** Opening Data supplied block **
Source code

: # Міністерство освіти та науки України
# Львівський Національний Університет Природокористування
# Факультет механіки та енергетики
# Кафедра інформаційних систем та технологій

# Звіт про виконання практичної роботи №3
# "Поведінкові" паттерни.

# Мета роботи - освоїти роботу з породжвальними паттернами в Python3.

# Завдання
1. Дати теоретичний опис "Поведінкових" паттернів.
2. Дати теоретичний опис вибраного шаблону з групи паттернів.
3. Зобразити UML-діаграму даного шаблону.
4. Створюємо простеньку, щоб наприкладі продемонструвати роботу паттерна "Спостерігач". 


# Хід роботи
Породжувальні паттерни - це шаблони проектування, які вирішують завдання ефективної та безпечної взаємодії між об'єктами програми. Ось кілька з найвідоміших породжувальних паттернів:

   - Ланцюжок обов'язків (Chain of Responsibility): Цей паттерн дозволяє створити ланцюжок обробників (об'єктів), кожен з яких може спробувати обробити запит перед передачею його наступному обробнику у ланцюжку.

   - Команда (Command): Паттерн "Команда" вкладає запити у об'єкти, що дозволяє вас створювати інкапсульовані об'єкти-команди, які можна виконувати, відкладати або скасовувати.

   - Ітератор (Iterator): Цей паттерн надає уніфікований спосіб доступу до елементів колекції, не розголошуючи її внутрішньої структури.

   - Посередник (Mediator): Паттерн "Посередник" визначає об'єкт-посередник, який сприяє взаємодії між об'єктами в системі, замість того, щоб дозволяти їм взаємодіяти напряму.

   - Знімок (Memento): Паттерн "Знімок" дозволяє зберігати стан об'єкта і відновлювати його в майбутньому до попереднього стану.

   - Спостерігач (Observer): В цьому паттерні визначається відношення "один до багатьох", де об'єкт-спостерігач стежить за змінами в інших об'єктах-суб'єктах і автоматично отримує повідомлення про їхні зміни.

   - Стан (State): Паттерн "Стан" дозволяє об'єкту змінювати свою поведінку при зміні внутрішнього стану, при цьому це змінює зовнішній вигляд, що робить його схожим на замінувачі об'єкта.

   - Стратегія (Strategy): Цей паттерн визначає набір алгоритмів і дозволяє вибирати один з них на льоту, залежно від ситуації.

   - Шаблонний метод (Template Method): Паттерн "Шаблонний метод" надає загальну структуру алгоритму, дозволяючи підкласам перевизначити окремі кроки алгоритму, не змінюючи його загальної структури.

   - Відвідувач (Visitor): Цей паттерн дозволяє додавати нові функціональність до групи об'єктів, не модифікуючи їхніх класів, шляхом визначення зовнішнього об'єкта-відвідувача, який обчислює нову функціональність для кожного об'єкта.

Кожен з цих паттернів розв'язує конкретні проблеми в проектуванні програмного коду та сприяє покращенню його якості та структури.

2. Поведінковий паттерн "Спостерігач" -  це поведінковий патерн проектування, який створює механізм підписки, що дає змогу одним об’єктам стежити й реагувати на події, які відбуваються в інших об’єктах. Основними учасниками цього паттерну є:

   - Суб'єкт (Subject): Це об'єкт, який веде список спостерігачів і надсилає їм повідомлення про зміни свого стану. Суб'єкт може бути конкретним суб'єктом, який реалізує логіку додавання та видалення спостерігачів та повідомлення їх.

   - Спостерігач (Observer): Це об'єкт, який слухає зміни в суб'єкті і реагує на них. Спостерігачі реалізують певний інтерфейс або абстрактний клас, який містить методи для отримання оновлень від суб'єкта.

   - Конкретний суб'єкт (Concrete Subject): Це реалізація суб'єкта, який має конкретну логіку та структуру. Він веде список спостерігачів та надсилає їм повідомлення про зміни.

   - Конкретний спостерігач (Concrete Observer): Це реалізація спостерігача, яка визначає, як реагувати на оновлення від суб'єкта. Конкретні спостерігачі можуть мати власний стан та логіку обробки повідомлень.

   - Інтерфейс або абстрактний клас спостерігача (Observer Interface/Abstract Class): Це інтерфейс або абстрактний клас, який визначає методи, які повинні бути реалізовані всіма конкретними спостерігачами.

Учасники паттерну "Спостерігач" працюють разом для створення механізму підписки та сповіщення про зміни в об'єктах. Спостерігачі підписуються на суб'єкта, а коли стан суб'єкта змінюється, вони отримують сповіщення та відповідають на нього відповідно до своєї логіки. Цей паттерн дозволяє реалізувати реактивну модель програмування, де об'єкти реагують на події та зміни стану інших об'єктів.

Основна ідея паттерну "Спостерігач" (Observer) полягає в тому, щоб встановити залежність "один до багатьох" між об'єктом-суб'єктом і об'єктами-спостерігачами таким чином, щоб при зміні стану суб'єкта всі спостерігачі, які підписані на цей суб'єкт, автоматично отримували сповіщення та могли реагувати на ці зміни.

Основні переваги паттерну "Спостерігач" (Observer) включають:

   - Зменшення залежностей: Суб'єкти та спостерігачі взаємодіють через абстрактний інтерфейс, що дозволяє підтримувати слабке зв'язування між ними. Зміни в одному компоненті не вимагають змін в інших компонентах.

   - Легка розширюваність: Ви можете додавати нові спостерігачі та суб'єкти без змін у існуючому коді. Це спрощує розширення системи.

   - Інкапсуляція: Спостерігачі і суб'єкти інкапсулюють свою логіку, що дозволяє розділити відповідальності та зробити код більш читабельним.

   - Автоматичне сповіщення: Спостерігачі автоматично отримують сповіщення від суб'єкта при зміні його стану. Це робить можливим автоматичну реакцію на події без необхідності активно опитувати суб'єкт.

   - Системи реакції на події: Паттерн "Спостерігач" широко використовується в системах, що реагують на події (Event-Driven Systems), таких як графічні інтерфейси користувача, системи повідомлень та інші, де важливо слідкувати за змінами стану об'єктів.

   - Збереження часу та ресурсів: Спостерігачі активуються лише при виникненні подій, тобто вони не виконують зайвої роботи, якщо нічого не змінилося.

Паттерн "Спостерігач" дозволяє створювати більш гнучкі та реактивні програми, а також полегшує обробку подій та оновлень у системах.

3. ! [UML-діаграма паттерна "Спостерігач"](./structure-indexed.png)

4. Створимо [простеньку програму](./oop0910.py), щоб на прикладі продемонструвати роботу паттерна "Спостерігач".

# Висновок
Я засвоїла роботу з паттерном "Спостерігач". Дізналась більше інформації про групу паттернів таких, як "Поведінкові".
** Closing Data supplied block **
__Problem to solve__
Find every line above where the word "подій" occurs, and copy that line.

__Task solution__
   - Збереження часу та ресурсів: Спостерігачі активуються лише при виникненні подій, тобто вони не виконують зайвої роботи, якщо нічого не змінилося.
Паттерн "Спостерігач" дозволяє створювати більш гнучкі та реактивні програми, а також полегшує обробку подій та оновлень у системах.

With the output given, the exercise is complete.